Document images with source code:
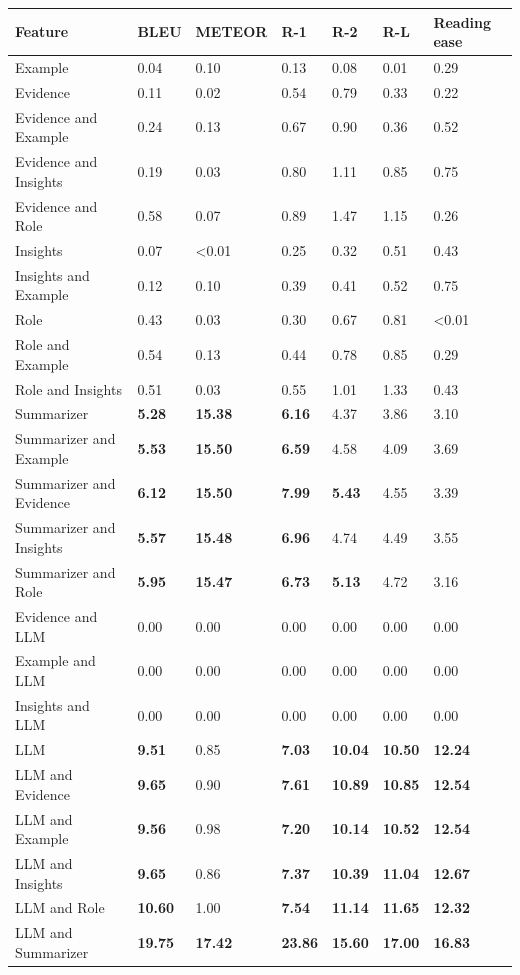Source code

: \begin{tabular}{|l|l|l|l|l|l|l|}
\hline
\textbf{Feature} & BLEU & METEOR & R-1 & R-2 & R-L & Reading ease \\
 \hline
 Example & 0.04 & 0.10 & 0.13 & 0.08 & 0.01 & 0.29 \\
 \hline
 Evidence & 0.11 & 0.02 & 0.54 & 0.79 & 0.33 & 0.22 \\
 \hline
 Evidence and Example & 0.24 & 0.13 & 0.67 & 0.90 & 0.36 & 0.52 \\
 \hline
 Evidence and Insights & 0.19 & 0.03 & 0.80 & 1.11 & 0.85 & 0.75 \\
 \hline
 Evidence and Role & 0.58 & 0.07 & 0.89 & 1.47 & 1.15 & 0.26 \\
 \hline
 Insights & 0.07 & \textless{}0.01 & 0.25 & 0.32 & 0.51 & 0.43 \\
 \hline
 Insights and Example & 0.12 & 0.10 & 0.39 & 0.41 & 0.52 & 0.75 \\
 \hline
 Role & 0.43 & 0.03 & 0.30 & 0.67 & 0.81 & \textless{}0.01 \\
 \hline
 Role and Example & 0.54 & 0.13 & 0.44 & 0.78 & 0.85 & 0.29 \\
 \hline
 Role and Insights & 0.51 & 0.03 & 0.55 & 1.01 & 1.33 & 0.43 \\
 \hline
 Summarizer & \textbf{5.28} & \textbf{15.38} & \textbf{6.16} & 4.37 & 3.86 & 3.10 \\
 \hline
 Summarizer and Example & \textbf{5.53} & \textbf{15.50} & \textbf{6.59} & 4.58 & 4.09 & 3.69 \\
 \hline
 Summarizer and Evidence & \textbf{6.12} & \textbf{15.50} & \textbf{7.99} & \textbf{5.43} & 4.55 & 3.39 \\
 \hline
 Summarizer and Insights & \textbf{5.57} & \textbf{15.48} & \textbf{6.96} & 4.74 & 4.49 & 3.55 \\
 \hline
 Summarizer and Role & \textbf{5.95} & \textbf{15.47} & \textbf{6.73} & \textbf{5.13} & 4.72 & 3.16 \\
 \hline
 Evidence and LLM & 0.00 & 0.00 & 0.00 & 0.00 & 0.00 & 0.00 \\
 \hline
 Example and LLM & 0.00 & 0.00 & 0.00 & 0.00 & 0.00 & 0.00 \\
 \hline
 Insights and LLM & 0.00 & 0.00 & 0.00 & 0.00 & 0.00 & 0.00 \\
 \hline
 LLM & \textbf{9.51} & 0.85 & \textbf{7.03} & \textbf{10.04} & \textbf{10.50} & \textbf{12.24} \\
 \hline
 LLM and Evidence & \textbf{9.65} & 0.90 & \textbf{7.61} & \textbf{10.89} & \textbf{10.85} & \textbf{12.54} \\
 \hline
 LLM and Example & \textbf{9.56} & 0.98 & \textbf{7.20} & \textbf{10.14} & \textbf{10.52} & \textbf{12.54} \\
 \hline
 LLM and Insights & \textbf{9.65} & 0.86 & \textbf{7.37} & \textbf{10.39} & \textbf{11.04} & \textbf{12.67} \\
 \hline
 LLM and Role & \textbf{10.60} & 1.00 & \textbf{7.54} & \textbf{11.14} & \textbf{11.65} & \textbf{12.32} \\
 \hline
 LLM and Summarizer & \textbf{19.75} & \textbf{17.42} & \textbf{23.86} & \textbf{15.60} & \textbf{17.00} & \textbf{16.83} \\
\hline
\end{tabular}
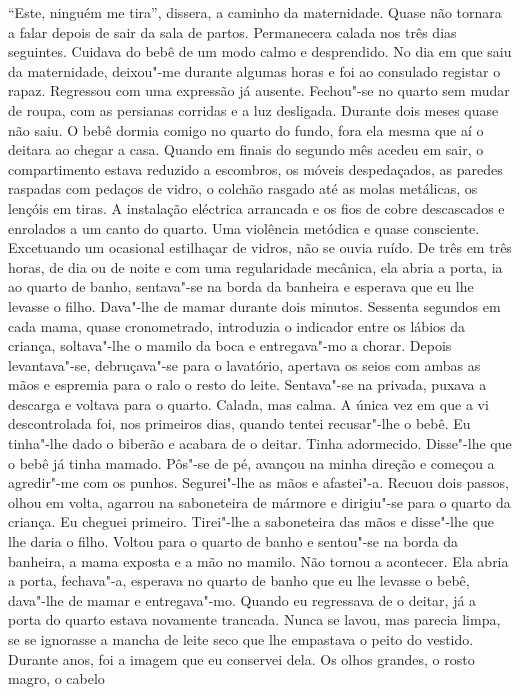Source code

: ``Este, ninguém me tira'',
dissera, a caminho da maternidade. Quase não tornara a falar depois de
sair da sala de partos. Permanecera calada nos três dias seguintes.
Cuidava do bebê de um modo calmo e desprendido. No dia em que saiu da
maternidade, deixou"-me durante algumas horas e foi ao consulado
registar o rapaz. Regressou com uma expressão já ausente. Fechou"-se no
quarto sem mudar de roupa, com as persianas corridas e a luz desligada.
Durante dois meses quase não saiu. O bebê dormia comigo no quarto do
fundo, fora ela mesma que aí o deitara ao chegar a casa. Quando em
finais do segundo mês acedeu em sair, o compartimento estava reduzido a
escombros, os móveis despedaçados, as paredes raspadas com pedaços de
vidro, o colchão rasgado até as molas metálicas, os lençóis em tiras. A
instalação eléctrica arrancada e os fios de cobre descascados e
enrolados a um canto do quarto. Uma violência metódica e quase
consciente. Excetuando um ocasional estilhaçar de vidros, não se ouvia
ruído. De três em três horas, de dia ou de noite e com uma regularidade
mecânica, ela abria a porta, ia ao quarto de banho, sentava"-se na borda
da banheira e esperava que eu lhe levasse o filho. Dava"-lhe de mamar
durante dois minutos. Sessenta segundos em cada mama, quase
cronometrado, introduzia o indicador entre os lábios da criança,
soltava"-lhe o mamilo da boca e entregava"-mo a chorar. Depois
levantava"-se, debruçava"-se para o lavatório, apertava os seios com
ambas as mãos e espremia para o ralo o resto do leite. Sentava"-se na
privada, puxava a descarga e voltava para o quarto. Calada, mas calma.
A única vez em que a vi descontrolada foi, nos primeiros dias, quando
tentei recusar"-lhe o bebê. Eu tinha"-lhe dado o biberão e acabara de o
deitar. Tinha adormecido. Disse"-lhe que o bebê já tinha mamado. Pôs"-se
de pé, avançou na minha direção e começou a agredir"-me com os punhos.
Segurei"-lhe as mãos e afastei"-a. Recuou dois passos, olhou em volta,
agarrou na saboneteira de mármore e dirigiu"-se para o quarto da
criança. Eu cheguei primeiro. Tirei"-lhe a saboneteira das mãos e
disse"-lhe que lhe daria o filho. Voltou para o quarto de banho e
sentou"-se na borda da banheira, a mama exposta e a mão no mamilo. Não
tornou a acontecer. Ela abria a porta, fechava"-a, esperava no quarto de
banho que eu lhe levasse o bebê, dava"-lhe de mamar e entregava"-mo.
Quando eu regressava de o deitar, já a porta do quarto estava novamente
trancada. Nunca se lavou, mas parecia limpa, se se ignorasse a mancha de
leite seco que lhe empastava o peito do vestido. Durante anos, foi a
imagem que eu conservei dela. Os olhos grandes, o rosto magro, o cabelo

Assignment - Copy all the entries word for word. Omit any pictures.

Solution to this problem -
Source code

: \begin{tabular}{|l|l|l|l|l|l|l|}
\hline
\textbf{Feature} & BLEU & METEOR & R-1 & R-2 & R-L & Reading ease \\
 \hline
 Example & 0.04 & 0.10 & 0.13 & 0.08 & 0.01 & 0.29 \\
 \hline
 Evidence & 0.11 & 0.02 & 0.54 & 0.79 & 0.33 & 0.22 \\
 \hline
 Evidence and Example & 0.24 & 0.13 & 0.67 & 0.90 & 0.36 & 0.52 \\
 \hline
 Evidence and Insights & 0.19 & 0.03 & 0.80 & 1.11 & 0.85 & 0.75 \\
 \hline
 Evidence and Role & 0.58 & 0.07 & 0.89 & 1.47 & 1.15 & 0.26 \\
 \hline
 Insights & 0.07 & \textless{}0.01 & 0.25 & 0.32 & 0.51 & 0.43 \\
 \hline
 Insights and Example & 0.12 & 0.10 & 0.39 & 0.41 & 0.52 & 0.75 \\
 \hline
 Role & 0.43 & 0.03 & 0.30 & 0.67 & 0.81 & \textless{}0.01 \\
 \hline
 Role and Example & 0.54 & 0.13 & 0.44 & 0.78 & 0.85 & 0.29 \\
 \hline
 Role and Insights & 0.51 & 0.03 & 0.55 & 1.01 & 1.33 & 0.43 \\
 \hline
 Summarizer & \textbf{5.28} & \textbf{15.38} & \textbf{6.16} & 4.37 & 3.86 & 3.10 \\
 \hline
 Summarizer and Example & \textbf{5.53} & \textbf{15.50} & \textbf{6.59} & 4.58 & 4.09 & 3.69 \\
 \hline
 Summarizer and Evidence & \textbf{6.12} & \textbf{15.50} & \textbf{7.99} & \textbf{5.43} & 4.55 & 3.39 \\
 \hline
 Summarizer and Insights & \textbf{5.57} & \textbf{15.48} & \textbf{6.96} & 4.74 & 4.49 & 3.55 \\
 \hline
 Summarizer and Role & \textbf{5.95} & \textbf{15.47} & \textbf{6.73} & \textbf{5.13} & 4.72 & 3.16 \\
 \hline
 Evidence and LLM & 0.00 & 0.00 & 0.00 & 0.00 & 0.00 & 0.00 \\
 \hline
 Example and LLM & 0.00 & 0.00 & 0.00 & 0.00 & 0.00 & 0.00 \\
 \hline
 Insights and LLM & 0.00 & 0.00 & 0.00 & 0.00 & 0.00 & 0.00 \\
 \hline
 LLM & \textbf{9.51} & 0.85 & \textbf{7.03} & \textbf{10.04} & \textbf{10.50} & \textbf{12.24} \\
 \hline
 LLM and Evidence & \textbf{9.65} & 0.90 & \textbf{7.61} & \textbf{10.89} & \textbf{10.85} & \textbf{12.54} \\
 \hline
 LLM and Example & \textbf{9.56} & 0.98 & \textbf{7.20} & \textbf{10.14} & \textbf{10.52} & \textbf{12.54} \\
 \hline
 LLM and Insights & \textbf{9.65} & 0.86 & \textbf{7.37} & \textbf{10.39} & \textbf{11.04} & \textbf{12.67} \\
 \hline
 LLM and Role & \textbf{10.60} & 1.00 & \textbf{7.54} & \textbf{11.14} & \textbf{11.65} & \textbf{12.32} \\
 \hline
 LLM and Summarizer & \textbf{19.75} & \textbf{17.42} & \textbf{23.86} & \textbf{15.60} & \textbf{17.00} & \textbf{16.83} \\
\hline
\end{tabular}
Source code

: ``Este, ninguém me tira'',
dissera, a caminho da maternidade. Quase não tornara a falar depois de
sair da sala de partos. Permanecera calada nos três dias seguintes.
Cuidava do bebê de um modo calmo e desprendido. No dia em que saiu da
maternidade, deixou"-me durante algumas horas e foi ao consulado
registar o rapaz. Regressou com uma expressão já ausente. Fechou"-se no
quarto sem mudar de roupa, com as persianas corridas e a luz desligada.
Durante dois meses quase não saiu. O bebê dormia comigo no quarto do
fundo, fora ela mesma que aí o deitara ao chegar a casa. Quando em
finais do segundo mês acedeu em sair, o compartimento estava reduzido a
escombros, os móveis despedaçados, as paredes raspadas com pedaços de
vidro, o colchão rasgado até as molas metálicas, os lençóis em tiras. A
instalação eléctrica arrancada e os fios de cobre descascados e
enrolados a um canto do quarto. Uma violência metódica e quase
consciente. Excetuando um ocasional estilhaçar de vidros, não se ouvia
ruído. De três em três horas, de dia ou de noite e com uma regularidade
mecânica, ela abria a porta, ia ao quarto de banho, sentava"-se na borda
da banheira e esperava que eu lhe levasse o filho. Dava"-lhe de mamar
durante dois minutos. Sessenta segundos em cada mama, quase
cronometrado, introduzia o indicador entre os lábios da criança,
soltava"-lhe o mamilo da boca e entregava"-mo a chorar. Depois
levantava"-se, debruçava"-se para o lavatório, apertava os seios com
ambas as mãos e espremia para o ralo o resto do leite. Sentava"-se na
privada, puxava a descarga e voltava para o quarto. Calada, mas calma.
A única vez em que a vi descontrolada foi, nos primeiros dias, quando
tentei recusar"-lhe o bebê. Eu tinha"-lhe dado o biberão e acabara de o
deitar. Tinha adormecido. Disse"-lhe que o bebê já tinha mamado. Pôs"-se
de pé, avançou na minha direção e começou a agredir"-me com os punhos.
Segurei"-lhe as mãos e afastei"-a. Recuou dois passos, olhou em volta,
agarrou na saboneteira de mármore e dirigiu"-se para o quarto da
criança. Eu cheguei primeiro. Tirei"-lhe a saboneteira das mãos e
disse"-lhe que lhe daria o filho. Voltou para o quarto de banho e
sentou"-se na borda da banheira, a mama exposta e a mão no mamilo. Não
tornou a acontecer. Ela abria a porta, fechava"-a, esperava no quarto de
banho que eu lhe levasse o bebê, dava"-lhe de mamar e entregava"-mo.
Quando eu regressava de o deitar, já a porta do quarto estava novamente
trancada. Nunca se lavou, mas parecia limpa, se se ignorasse a mancha de
leite seco que lhe empastava o peito do vestido. Durante anos, foi a
imagem que eu conservei dela. Os olhos grandes, o rosto magro, o cabelo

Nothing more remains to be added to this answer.